• What you are asked to do
Give back exactly the lines of the data below, starting with the line that has "inner-product argument about" and going on through the line that has "The aim of control".
* * * * * * * * *
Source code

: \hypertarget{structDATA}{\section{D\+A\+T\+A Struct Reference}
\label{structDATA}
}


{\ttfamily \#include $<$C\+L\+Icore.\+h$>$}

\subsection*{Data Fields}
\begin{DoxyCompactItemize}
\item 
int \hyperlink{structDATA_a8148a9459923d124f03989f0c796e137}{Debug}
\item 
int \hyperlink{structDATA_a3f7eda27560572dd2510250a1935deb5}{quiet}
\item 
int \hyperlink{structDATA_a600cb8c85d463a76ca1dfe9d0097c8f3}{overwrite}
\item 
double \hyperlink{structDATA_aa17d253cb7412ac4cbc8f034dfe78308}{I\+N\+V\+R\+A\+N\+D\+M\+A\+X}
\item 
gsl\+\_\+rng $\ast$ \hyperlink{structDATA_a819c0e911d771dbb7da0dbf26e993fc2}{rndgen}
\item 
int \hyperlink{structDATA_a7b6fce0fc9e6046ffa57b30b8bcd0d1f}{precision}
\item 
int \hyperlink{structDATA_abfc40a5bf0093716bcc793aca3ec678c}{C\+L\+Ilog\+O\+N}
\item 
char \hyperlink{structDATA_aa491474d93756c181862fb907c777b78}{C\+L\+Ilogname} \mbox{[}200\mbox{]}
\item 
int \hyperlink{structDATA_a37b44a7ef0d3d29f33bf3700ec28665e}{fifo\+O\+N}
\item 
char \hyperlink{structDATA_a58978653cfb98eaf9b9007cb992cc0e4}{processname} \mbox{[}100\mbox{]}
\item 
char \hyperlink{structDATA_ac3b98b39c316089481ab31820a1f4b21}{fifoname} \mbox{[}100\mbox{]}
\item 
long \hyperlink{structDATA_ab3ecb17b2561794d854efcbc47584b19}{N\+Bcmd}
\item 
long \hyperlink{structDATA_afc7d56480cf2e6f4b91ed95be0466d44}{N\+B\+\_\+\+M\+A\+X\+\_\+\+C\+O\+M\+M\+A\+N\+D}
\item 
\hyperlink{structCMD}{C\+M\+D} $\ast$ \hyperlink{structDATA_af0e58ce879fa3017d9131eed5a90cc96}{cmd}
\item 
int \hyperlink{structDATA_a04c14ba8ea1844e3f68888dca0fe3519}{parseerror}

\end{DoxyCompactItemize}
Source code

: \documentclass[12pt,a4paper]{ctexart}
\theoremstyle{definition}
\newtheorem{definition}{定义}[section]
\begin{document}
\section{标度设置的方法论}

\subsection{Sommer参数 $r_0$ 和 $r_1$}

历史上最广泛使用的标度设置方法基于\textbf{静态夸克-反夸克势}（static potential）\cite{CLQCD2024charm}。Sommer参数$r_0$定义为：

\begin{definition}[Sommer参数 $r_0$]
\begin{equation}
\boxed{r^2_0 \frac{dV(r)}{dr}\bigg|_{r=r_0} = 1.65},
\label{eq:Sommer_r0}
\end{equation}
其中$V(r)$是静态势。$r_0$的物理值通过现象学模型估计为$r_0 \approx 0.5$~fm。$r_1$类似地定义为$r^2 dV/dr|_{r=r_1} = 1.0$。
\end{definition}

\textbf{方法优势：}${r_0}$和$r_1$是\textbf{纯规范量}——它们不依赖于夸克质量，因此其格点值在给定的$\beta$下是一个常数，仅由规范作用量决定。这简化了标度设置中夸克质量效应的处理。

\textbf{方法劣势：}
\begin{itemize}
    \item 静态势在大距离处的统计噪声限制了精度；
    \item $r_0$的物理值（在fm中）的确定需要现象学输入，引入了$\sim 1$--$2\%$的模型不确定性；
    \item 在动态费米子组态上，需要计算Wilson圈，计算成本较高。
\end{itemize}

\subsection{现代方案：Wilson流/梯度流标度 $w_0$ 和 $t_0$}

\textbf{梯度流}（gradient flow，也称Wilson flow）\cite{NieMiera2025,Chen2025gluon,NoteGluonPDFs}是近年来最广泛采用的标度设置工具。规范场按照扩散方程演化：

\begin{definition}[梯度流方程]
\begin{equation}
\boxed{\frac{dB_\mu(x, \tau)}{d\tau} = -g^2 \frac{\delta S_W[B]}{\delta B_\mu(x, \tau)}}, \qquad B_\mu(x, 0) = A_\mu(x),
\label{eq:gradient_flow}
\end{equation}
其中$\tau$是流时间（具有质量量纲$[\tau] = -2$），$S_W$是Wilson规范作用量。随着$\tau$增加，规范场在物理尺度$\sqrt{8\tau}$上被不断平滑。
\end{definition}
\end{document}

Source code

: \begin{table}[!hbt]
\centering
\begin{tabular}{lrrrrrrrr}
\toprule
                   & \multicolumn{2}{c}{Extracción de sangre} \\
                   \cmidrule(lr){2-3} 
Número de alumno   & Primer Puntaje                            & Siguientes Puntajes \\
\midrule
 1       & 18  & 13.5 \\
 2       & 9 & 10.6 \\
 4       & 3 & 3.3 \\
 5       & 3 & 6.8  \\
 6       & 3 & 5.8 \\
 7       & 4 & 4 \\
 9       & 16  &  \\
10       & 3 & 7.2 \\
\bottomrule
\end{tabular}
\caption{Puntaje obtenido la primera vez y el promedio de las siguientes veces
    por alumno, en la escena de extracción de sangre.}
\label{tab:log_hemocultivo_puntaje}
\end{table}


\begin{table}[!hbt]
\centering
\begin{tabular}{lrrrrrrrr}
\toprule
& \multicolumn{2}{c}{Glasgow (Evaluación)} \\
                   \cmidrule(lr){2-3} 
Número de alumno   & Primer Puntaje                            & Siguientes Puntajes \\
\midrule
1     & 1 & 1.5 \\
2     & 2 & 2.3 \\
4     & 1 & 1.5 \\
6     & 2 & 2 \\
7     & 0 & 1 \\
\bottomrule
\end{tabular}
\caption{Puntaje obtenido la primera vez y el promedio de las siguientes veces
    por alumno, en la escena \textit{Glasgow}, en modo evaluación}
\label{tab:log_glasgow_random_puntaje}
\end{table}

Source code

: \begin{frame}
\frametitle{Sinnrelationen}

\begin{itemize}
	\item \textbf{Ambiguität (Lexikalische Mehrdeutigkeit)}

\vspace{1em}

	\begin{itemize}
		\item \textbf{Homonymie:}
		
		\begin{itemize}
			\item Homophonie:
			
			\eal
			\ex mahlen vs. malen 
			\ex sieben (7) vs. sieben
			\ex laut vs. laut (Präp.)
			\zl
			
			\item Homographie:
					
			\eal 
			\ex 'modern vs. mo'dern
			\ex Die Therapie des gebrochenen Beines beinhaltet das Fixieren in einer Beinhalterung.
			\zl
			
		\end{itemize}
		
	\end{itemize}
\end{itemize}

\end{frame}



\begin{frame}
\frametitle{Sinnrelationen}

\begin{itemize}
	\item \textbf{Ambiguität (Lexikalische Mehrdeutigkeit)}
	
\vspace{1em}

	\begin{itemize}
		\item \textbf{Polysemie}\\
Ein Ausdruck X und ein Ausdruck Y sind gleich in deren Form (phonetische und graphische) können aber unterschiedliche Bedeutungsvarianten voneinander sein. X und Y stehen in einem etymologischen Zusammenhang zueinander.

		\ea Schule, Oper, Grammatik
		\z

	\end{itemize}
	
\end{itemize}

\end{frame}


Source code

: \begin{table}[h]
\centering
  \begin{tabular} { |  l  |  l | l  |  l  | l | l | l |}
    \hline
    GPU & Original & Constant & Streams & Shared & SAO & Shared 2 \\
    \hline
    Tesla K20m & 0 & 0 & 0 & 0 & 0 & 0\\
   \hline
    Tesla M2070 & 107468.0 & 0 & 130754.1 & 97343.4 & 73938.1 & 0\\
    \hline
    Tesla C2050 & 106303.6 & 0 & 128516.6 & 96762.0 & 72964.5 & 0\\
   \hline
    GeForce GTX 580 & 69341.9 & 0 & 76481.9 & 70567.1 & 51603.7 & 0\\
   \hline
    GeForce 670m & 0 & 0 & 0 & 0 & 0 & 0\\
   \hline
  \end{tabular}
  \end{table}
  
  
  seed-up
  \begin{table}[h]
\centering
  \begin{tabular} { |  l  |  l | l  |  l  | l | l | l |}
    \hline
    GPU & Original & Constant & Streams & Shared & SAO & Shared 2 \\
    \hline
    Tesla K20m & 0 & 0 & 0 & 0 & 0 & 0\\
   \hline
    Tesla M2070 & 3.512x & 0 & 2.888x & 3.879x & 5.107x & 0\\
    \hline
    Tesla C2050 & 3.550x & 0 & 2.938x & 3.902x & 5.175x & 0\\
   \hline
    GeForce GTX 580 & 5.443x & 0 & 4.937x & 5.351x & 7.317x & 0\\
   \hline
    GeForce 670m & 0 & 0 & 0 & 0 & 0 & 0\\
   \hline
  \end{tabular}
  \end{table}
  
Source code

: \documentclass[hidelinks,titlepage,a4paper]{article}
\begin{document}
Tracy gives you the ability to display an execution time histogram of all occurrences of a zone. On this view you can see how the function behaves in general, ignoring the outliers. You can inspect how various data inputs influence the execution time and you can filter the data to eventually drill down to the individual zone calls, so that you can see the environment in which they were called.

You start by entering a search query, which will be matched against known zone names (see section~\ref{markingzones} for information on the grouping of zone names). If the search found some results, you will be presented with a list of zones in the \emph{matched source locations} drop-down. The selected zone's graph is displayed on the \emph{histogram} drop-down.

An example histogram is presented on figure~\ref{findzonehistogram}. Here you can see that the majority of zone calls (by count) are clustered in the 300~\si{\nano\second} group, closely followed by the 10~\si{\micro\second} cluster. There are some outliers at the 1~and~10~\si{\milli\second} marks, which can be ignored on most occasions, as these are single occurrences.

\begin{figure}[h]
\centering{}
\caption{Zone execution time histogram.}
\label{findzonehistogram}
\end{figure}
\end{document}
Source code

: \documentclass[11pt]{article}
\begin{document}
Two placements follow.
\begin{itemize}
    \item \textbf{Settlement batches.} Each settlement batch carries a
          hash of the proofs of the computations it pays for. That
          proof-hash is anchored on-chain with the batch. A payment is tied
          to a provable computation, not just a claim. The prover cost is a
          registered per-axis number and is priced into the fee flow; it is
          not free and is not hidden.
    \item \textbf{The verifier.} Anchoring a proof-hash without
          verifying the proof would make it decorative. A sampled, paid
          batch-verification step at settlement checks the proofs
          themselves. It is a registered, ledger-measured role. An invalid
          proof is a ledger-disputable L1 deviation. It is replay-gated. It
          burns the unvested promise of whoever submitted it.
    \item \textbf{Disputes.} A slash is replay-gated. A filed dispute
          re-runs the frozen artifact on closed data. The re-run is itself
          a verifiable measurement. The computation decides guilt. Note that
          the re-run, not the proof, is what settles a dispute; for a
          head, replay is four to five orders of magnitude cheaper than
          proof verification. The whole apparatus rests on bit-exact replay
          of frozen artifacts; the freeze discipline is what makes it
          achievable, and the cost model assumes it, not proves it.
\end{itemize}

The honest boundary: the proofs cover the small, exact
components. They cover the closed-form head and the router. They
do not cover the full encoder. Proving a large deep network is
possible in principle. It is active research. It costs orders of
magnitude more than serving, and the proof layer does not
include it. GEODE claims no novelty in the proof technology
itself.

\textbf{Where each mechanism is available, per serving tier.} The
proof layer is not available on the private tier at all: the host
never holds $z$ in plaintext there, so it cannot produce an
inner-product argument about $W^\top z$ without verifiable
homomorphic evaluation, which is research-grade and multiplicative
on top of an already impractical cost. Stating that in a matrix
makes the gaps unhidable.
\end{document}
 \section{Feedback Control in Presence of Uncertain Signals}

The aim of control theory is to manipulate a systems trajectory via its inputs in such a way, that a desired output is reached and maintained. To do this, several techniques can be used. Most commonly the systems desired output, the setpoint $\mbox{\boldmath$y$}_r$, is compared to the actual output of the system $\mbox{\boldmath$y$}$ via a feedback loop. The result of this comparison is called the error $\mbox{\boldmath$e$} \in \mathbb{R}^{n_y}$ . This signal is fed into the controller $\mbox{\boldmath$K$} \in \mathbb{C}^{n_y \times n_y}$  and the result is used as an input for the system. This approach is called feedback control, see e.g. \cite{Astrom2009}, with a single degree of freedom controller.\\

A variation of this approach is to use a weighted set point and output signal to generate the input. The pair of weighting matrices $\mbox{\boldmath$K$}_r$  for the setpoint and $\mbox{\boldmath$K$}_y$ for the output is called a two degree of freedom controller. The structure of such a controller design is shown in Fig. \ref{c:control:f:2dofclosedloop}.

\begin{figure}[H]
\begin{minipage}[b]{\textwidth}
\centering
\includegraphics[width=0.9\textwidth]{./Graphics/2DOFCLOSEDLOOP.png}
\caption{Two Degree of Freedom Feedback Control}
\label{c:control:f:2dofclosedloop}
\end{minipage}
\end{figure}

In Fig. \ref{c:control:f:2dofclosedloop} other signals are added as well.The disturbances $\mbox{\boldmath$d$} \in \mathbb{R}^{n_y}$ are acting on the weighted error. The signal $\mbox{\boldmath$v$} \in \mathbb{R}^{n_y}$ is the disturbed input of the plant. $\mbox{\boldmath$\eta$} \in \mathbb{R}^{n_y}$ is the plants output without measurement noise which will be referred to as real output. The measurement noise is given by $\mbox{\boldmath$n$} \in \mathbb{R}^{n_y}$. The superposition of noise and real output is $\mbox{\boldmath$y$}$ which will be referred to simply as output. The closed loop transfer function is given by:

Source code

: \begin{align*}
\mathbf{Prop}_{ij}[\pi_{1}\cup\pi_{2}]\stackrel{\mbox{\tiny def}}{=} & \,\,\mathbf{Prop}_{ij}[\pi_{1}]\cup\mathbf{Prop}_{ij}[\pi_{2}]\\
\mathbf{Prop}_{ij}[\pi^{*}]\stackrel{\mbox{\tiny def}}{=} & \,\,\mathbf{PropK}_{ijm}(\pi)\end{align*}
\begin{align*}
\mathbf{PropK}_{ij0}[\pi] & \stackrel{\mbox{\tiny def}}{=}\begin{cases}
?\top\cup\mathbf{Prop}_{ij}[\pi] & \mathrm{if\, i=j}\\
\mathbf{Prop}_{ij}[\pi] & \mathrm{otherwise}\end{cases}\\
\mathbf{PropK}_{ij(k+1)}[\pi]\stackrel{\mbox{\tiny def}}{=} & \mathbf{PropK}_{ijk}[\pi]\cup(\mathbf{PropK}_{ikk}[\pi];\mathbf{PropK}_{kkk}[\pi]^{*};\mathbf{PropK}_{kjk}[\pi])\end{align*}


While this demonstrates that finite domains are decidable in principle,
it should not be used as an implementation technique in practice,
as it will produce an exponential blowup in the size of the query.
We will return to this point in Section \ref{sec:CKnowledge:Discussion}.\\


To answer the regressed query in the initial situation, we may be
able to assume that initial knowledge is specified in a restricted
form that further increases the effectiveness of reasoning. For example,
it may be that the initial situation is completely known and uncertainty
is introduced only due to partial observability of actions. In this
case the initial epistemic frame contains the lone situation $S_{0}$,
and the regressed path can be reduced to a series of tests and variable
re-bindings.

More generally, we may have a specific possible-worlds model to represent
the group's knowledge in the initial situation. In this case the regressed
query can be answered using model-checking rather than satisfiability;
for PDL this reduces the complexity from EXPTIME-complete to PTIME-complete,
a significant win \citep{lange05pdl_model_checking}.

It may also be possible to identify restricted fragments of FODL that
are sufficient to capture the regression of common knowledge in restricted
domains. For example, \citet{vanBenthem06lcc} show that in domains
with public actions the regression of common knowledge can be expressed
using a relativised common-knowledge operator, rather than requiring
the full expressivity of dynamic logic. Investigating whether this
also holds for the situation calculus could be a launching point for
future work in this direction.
* * * * * * * * *
• Answer section
inner-product argument about $W^\top z$ without verifiable
homomorphic evaluation, which is research-grade and multiplicative
on top of an already impractical cost. Stating that in a matrix
makes the gaps unhidable.
\end{document}
 \section{Feedback Control in Presence of Uncertain Signals}

The aim of control theory is to manipulate a systems trajectory via its inputs in such a way, that a desired output is reached and maintained. To do this, several techniques can be used. Most commonly the systems desired output, the setpoint $\mbox{\boldmath$y$}_r$, is compared to the actual output of the system $\mbox{\boldmath$y$}$ via a feedback loop. The result of this comparison is called the error $\mbox{\boldmath$e$} \in \mathbb{R}^{n_y}$ . This signal is fed into the controller $\mbox{\boldmath$K$} \in \mathbb{C}^{n_y \times n_y}$  and the result is used as an input for the system. This approach is called feedback control, see e.g. \cite{Astrom2009}, with a single degree of freedom controller.\\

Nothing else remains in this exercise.